Il prof. Paolo Martelli illustrerà il percorso compiuto in Europa negli ultimi anni verso l’eradicazione della malattia di Aujeszky, mentre la successiva relazione del dr. Giuseppe
Merialdi, direttore della sezione di Bologna dell’Istituto Zooprofilattico della Lombardia e dell’Emilia Romagna, sarà dedicata alla realtà nazionale e al nuovo percorso previsto
per l’eradicazione dell’Aujeszky. Il convegno sarà concluso da Andrea Cristini, presidente dell’ANAS.

La via stretta, ma possibile del suino intermedio

Il presidente dell’ANAS sarà presente anche nel secondo momento tecnico previsto nel programma della Giornata suinicola di Reggio Emilia. Un convegno sarà dedicato
all’approfondimento di alcuni aspetti legati alla produzione del suino intermedio da carne, con un seguito ideale del convegno svoltosi in primavera nel corso della Rassegna suinicola
internazionale.

Quello del suino da macelleria è un tipo di allevamento che è la regola in tutto il mondo, declinata in pesi leggermente differenti ma sempre lontani da quelli tipici italiani. La
novità e che, anche in Italia, sembrano ora aprirsi spazi di mercato per l’allevamento di un suino di peso intermedio, destinato alla produzione di carne fresca.

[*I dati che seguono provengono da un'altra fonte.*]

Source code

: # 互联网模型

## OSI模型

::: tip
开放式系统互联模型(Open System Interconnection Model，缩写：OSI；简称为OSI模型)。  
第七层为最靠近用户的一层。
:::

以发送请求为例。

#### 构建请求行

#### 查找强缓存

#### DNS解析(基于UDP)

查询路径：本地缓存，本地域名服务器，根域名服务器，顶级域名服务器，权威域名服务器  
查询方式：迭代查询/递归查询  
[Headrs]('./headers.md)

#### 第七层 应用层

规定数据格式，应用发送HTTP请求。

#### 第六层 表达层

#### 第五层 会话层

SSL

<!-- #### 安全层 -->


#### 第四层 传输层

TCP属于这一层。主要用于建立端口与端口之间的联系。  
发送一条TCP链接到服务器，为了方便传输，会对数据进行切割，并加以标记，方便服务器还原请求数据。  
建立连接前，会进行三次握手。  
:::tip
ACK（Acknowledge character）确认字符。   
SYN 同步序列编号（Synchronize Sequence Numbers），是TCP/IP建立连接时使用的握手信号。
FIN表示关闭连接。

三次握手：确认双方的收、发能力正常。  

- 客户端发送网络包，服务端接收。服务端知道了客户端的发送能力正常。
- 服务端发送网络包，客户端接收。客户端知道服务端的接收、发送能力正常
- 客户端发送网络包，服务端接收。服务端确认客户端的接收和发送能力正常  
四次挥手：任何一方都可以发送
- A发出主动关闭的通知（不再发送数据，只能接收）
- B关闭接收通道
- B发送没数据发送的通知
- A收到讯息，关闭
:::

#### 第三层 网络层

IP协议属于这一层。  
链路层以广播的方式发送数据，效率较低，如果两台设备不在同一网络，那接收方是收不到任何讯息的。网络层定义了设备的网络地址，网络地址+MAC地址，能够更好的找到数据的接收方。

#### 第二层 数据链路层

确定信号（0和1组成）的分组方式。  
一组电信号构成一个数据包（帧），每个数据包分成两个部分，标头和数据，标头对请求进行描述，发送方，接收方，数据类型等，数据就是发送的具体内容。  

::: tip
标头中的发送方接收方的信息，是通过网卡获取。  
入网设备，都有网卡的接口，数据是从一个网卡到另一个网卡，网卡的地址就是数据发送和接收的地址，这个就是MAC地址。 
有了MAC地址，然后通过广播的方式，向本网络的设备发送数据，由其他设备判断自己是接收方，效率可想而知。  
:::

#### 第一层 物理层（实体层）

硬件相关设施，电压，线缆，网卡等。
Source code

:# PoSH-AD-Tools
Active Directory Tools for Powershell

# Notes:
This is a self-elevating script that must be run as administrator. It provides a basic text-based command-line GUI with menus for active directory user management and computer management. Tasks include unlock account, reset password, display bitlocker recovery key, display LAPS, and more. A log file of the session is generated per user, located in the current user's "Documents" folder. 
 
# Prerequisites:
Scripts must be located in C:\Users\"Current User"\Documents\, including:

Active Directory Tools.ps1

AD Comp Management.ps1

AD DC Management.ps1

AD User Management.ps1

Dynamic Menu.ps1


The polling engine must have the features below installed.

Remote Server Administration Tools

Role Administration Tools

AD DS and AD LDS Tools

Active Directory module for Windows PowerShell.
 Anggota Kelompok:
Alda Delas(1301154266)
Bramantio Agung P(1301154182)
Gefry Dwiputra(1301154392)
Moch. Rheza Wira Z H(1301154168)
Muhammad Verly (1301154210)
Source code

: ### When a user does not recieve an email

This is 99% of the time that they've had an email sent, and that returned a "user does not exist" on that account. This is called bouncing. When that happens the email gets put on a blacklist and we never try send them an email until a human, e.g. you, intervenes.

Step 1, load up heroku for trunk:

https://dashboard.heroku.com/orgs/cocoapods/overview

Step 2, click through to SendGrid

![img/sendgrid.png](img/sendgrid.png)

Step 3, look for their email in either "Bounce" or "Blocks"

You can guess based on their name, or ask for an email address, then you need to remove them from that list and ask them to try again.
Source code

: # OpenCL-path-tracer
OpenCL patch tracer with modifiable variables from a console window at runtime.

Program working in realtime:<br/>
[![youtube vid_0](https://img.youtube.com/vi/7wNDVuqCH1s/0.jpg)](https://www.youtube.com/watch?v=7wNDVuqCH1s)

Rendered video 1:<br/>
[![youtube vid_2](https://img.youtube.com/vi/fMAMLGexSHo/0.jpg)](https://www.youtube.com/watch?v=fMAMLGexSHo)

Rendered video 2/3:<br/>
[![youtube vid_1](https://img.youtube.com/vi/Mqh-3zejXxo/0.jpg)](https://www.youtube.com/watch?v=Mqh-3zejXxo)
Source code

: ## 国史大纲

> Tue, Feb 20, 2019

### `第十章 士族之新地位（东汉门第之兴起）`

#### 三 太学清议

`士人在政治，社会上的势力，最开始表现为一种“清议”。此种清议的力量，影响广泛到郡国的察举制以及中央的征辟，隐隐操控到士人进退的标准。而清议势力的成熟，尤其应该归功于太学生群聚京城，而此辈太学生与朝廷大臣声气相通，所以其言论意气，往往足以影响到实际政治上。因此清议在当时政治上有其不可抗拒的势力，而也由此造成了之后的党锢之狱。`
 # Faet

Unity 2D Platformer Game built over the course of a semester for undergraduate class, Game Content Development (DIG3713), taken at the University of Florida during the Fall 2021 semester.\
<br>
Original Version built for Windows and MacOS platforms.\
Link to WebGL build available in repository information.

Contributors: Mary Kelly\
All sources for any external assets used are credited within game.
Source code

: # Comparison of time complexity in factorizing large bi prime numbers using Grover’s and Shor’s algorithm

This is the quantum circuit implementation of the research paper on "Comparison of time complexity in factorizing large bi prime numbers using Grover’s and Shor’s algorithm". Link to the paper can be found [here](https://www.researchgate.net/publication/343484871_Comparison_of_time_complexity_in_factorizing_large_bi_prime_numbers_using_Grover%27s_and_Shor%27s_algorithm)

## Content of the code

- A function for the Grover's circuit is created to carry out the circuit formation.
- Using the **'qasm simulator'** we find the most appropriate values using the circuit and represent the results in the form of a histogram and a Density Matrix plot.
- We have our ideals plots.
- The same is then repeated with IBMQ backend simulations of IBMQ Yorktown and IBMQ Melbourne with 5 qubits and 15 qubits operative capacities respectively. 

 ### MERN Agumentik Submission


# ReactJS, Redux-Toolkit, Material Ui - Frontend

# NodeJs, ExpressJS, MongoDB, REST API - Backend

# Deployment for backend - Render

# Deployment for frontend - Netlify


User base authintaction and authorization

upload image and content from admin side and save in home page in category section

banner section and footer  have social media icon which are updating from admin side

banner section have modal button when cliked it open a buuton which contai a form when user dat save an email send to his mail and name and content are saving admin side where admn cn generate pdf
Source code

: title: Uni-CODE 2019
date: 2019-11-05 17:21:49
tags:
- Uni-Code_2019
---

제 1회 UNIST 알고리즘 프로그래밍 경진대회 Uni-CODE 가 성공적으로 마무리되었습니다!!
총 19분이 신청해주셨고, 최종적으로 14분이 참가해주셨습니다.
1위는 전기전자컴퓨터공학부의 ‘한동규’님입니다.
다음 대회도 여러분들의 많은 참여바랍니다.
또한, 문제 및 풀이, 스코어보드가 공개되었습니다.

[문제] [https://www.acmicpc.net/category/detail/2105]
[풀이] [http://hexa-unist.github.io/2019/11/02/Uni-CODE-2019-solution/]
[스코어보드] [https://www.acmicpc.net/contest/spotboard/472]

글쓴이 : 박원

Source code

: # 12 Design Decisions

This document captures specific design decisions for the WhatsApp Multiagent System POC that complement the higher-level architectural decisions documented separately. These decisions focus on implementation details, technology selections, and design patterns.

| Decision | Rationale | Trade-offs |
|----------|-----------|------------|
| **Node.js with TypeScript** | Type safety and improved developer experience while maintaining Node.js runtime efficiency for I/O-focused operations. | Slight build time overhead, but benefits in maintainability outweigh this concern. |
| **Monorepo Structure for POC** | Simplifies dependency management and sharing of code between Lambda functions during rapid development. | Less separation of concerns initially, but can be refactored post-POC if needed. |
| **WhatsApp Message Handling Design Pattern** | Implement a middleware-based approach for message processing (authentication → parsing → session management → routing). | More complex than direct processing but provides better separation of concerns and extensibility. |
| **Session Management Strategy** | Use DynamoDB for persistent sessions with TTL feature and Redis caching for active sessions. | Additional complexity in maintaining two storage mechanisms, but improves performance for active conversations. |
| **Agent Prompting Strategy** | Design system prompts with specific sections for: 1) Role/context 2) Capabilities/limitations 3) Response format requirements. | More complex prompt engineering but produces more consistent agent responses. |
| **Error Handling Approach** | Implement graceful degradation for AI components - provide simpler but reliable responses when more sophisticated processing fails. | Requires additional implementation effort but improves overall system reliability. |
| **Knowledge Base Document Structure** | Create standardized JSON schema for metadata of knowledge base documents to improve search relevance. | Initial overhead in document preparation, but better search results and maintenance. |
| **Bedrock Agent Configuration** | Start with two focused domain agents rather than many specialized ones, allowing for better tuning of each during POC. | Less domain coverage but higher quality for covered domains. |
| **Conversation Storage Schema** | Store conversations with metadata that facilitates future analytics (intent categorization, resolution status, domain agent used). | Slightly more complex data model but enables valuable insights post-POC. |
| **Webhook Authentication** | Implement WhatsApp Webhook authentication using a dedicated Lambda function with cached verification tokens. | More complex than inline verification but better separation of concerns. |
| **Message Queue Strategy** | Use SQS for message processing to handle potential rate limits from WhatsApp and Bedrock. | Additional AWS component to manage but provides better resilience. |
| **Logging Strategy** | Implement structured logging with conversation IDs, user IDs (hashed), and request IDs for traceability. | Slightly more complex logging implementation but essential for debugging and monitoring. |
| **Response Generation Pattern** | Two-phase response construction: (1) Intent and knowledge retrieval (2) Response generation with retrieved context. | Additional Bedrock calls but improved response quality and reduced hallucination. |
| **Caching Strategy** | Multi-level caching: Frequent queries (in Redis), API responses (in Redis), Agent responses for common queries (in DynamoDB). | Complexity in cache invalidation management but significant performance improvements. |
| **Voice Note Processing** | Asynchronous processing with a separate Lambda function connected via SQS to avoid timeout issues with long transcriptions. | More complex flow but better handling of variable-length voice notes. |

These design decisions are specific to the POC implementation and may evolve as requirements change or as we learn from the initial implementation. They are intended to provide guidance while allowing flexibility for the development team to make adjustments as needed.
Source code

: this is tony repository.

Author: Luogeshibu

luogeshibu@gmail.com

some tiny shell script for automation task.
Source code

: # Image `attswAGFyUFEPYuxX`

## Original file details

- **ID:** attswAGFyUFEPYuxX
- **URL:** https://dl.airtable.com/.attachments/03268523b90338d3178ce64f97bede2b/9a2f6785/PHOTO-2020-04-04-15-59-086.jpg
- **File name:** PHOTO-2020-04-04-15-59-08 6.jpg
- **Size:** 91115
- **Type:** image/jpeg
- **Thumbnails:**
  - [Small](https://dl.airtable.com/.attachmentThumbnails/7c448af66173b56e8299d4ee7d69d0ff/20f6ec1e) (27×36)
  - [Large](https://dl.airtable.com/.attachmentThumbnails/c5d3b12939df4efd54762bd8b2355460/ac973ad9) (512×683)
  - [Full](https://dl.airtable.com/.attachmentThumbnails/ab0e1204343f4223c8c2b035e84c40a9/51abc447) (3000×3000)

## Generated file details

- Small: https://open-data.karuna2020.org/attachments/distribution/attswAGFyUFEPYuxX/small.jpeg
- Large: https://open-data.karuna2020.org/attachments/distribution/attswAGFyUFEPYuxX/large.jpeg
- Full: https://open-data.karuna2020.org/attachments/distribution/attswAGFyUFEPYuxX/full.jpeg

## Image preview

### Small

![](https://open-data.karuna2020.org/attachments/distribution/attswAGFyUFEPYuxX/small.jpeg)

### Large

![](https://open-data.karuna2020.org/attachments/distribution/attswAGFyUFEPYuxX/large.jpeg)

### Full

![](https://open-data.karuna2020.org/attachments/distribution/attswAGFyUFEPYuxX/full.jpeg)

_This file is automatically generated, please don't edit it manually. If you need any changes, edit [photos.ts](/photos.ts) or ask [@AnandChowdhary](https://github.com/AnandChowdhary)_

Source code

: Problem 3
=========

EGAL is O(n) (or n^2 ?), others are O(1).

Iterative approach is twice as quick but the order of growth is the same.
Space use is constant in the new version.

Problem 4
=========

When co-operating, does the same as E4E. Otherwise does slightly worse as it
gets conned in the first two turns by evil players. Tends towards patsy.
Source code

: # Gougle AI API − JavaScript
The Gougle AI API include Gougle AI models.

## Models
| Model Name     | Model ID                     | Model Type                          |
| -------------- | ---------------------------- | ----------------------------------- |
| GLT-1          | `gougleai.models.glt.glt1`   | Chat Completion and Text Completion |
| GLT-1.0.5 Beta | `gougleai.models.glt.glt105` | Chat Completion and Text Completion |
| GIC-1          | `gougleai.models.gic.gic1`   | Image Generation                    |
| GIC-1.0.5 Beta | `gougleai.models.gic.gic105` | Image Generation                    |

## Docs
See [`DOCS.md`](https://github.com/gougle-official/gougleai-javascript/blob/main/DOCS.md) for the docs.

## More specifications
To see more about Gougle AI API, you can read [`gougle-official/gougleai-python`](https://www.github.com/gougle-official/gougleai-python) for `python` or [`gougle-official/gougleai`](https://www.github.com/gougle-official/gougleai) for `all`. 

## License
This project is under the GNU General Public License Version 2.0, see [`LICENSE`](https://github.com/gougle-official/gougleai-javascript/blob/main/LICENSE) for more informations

Sicuramente una via
stretta, non facile, perché la concorrenza dei produttori tradizionali di questo genere di suino è uno scoglio notevole, dati i loro costi di produzione.

Di conseguenza si tratta di una produzione che presuppone la massima produttività in allevamento, sia in termini riproduttivi che in termini di accrescimento giornaliero. Il vantaggio
è una maggiore elasticità nelle scelte alimentari, non essendoci più il vincolo del disciplinare che regola la produzione del suino pesante per la produzione Dop. Come
sottolinea il dr. Kees De Roest, ricercatore del CRPA – che sarà tra i relatori al convegno del 25 ottobre prossimo, concentrando la sua relazione proprio sui costi di produzione –
l’orizzonto di riferimento deve essere quello delle suinicolture più competitive, come quella della Danimarca: il costo del suinetto prodotto deve essere simile a quello, perché
in un ciclo di allevamento più breve, come quello del suino intermedio, l’incidenza del costo del lattone è maggiore sul costo di produzione totale rispetto a un suino pesante che
ha un ciclo di allevamento più lungo.

Dunque: può essere competitivo solo con scrofaie ad altissima produttività. Altro punto critico che sottolinea il ricercatore è quello alimentare. Certo, si può
puntare all’utilizzo di alimenti non consentiti per le produzioni Dop, e quindi abbassare il costo della razione, ma, rispetto ai concorrenti del nord Europa, l’Italia sconta anche carenze
infrastrutturali che incidono anche sul costo delle materie prime: i porti italiani non consentono l’arrivo di navi di dimensioni simili a quelle che attraccano nel porto di Rotterdam, per fare
un esempio; ne consegue che il prezzo delle materie prime importate, ad esempio la soia, sarà strutturalmente maggiore in Italia. U

na ragione in più per curare al meglio la parte alimentare, argomento che sarà trattato nella relazione del prof. Gian Matteo Crovetto, della Facoltà di Agraria
dell’Università di Milano, che concentrerà il suo intervento proprio sulle modalità di razionamento più idonee per il massimo accrescimento al minimo costo. Un tema
che potrà essere ulteriormente approfondito con i tecnici della aziende mangimistiche che faranno da sponsor di questo convegno: Virbac, Progeo, G.I.Ma e Luigi Ferrari.